Alzheimer’s & Dementia Weekly: Antibiotik Melemahkan Alzheimer

OBAT: Pengobatan antibiotik jangka panjang menurunkan plak penyebab Alzheimer di laboratorium. Ini juga membantu otak melawan peradangan dengan meningkatkan aktivitas neuroinflamasi sel mikroglial. Belajar bagaimana.


Newswise — Pengobatan jangka panjang dengan antibiotik spektrum luas menurunkan kadar plak amiloid, ciri khas penyakit Alzheimer, dan mengaktifkan sel mikroglial inflamasi di otak tikus dalam studi baru oleh ahli saraf dari University of Chicago.

Studi yang dipublikasikan di Scientific Reports, juga menunjukkan perubahan signifikan pada mikrobioma usus setelah pengobatan antibiotik, menunjukkan komposisi dan keanekaragaman bakteri dalam usus memainkan peran penting dalam mengatur aktivitas sistem kekebalan yang berdampak pada perkembangan penyakit Alzheimer.

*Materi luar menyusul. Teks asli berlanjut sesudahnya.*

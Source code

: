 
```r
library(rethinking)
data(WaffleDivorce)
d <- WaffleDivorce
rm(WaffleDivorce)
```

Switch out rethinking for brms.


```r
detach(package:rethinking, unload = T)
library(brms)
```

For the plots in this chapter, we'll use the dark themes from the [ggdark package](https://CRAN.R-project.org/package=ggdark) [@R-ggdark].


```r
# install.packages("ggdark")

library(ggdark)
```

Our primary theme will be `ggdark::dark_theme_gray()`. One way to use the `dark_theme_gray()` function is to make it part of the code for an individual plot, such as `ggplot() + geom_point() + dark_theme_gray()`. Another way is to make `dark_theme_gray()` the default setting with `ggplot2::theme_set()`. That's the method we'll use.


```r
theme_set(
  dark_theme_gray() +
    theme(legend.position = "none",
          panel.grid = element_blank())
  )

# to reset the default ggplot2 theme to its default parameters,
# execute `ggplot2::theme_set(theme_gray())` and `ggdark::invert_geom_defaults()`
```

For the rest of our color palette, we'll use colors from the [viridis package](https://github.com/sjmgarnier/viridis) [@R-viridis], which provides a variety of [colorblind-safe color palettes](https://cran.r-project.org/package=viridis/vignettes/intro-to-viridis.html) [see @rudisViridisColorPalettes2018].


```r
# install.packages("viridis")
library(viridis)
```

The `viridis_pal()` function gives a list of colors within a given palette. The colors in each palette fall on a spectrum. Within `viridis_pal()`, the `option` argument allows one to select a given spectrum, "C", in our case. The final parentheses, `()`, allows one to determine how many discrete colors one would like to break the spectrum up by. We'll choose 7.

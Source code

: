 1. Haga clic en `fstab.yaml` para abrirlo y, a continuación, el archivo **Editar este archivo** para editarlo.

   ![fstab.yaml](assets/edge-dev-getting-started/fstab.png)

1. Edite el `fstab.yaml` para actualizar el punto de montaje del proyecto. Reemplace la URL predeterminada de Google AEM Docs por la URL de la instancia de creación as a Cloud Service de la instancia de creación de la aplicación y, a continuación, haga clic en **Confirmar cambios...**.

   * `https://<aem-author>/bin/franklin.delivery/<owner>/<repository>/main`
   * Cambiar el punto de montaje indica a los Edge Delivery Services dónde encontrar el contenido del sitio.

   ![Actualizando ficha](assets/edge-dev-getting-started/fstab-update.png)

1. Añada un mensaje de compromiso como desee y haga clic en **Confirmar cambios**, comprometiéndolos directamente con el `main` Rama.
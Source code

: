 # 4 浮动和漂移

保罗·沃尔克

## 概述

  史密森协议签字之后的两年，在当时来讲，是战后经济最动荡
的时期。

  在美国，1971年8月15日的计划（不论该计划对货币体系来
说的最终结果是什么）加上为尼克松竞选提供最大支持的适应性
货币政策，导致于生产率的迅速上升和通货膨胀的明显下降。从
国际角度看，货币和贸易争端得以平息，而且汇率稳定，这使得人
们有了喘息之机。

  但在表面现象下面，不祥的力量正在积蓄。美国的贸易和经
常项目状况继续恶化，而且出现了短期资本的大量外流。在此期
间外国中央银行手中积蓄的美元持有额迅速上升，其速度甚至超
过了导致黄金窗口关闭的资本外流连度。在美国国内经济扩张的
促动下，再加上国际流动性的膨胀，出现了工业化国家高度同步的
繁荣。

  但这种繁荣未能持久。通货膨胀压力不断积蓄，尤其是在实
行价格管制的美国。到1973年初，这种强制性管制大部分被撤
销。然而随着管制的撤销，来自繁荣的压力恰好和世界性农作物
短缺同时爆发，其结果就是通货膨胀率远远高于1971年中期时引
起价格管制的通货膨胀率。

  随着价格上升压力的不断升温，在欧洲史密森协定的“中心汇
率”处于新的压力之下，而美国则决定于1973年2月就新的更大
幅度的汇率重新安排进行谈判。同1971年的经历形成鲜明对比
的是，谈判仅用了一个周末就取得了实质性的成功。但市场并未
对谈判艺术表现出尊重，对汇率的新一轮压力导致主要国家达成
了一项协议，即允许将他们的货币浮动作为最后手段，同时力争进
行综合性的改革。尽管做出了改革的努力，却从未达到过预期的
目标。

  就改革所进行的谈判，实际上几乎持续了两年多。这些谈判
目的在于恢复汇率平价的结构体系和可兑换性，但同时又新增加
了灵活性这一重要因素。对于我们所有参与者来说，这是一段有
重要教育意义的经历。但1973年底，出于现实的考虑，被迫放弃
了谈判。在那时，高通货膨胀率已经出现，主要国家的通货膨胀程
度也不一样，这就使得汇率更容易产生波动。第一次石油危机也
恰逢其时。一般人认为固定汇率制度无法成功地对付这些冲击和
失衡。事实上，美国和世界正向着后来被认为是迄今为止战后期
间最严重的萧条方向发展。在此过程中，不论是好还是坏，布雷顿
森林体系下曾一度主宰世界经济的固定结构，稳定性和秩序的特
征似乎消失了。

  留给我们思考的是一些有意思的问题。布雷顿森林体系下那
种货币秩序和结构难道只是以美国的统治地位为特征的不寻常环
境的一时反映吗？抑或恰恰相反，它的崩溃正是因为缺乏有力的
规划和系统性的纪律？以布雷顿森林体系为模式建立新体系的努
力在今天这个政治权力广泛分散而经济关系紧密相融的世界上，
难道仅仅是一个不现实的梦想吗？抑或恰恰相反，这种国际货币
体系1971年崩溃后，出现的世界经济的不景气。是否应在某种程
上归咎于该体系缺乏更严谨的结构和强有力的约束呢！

Wilayah Baru dalam Kesehatan Otak

“Kami menjelajahi wilayah yang sangat baru tentang bagaimana usus memengaruhi kesehatan otak,” kata Sangram Sisodia, PhD, Profesor Keluarga Ilmu Saraf Thomas Reynolds Sr. di University of Chicago dan penulis senior studi tersebut. “Ini adalah bidang yang akan semakin diminati oleh orang-orang yang bekerja dengan penyakit neurodegeneratif, karena ini dapat memengaruhi pengobatan di masa mendatang.”

Lanjutan di bawah iklan…

Dua ciri utama penyakit Alzheimer adalah berkembangnya amiloidosis, akumulasi peptida amiloid-ß (Aß) di otak, dan radang mikroglia, sel-sel otak yang menjalankan fungsi sistem kekebalan di sistem saraf pusat. Penumpukan Aß menjadi plak memainkan peran sentral dalam timbulnya Alzheimer, sedangkan tingkat keparahan peradangan saraf diyakini mempengaruhi tingkat penurunan kognitif dari penyakit tersebut.

Antibiotik Dosis Tinggi

Untuk penelitian ini, Sisodia dan timnya memberikan antibiotik spektrum luas dosis tinggi kepada tikus selama lima hingga enam bulan. Pada akhir periode ini, analisis genetik bakteri usus dari tikus yang diberi antibiotik menunjukkan bahwa sementara total massa mikroba yang ada kira-kira sama dengan kontrol, keragaman komunitas berubah secara dramatis. Tikus yang diobati dengan antibiotik juga menunjukkan penurunan plak Aß lebih dari dua kali lipat dibandingkan dengan kontrol, dan peningkatan yang signifikan dalam keadaan peradangan mikroglia di otak. Tingkat bahan kimia pensinyalan penting yang beredar dalam darah juga meningkat pada tikus yang diobati.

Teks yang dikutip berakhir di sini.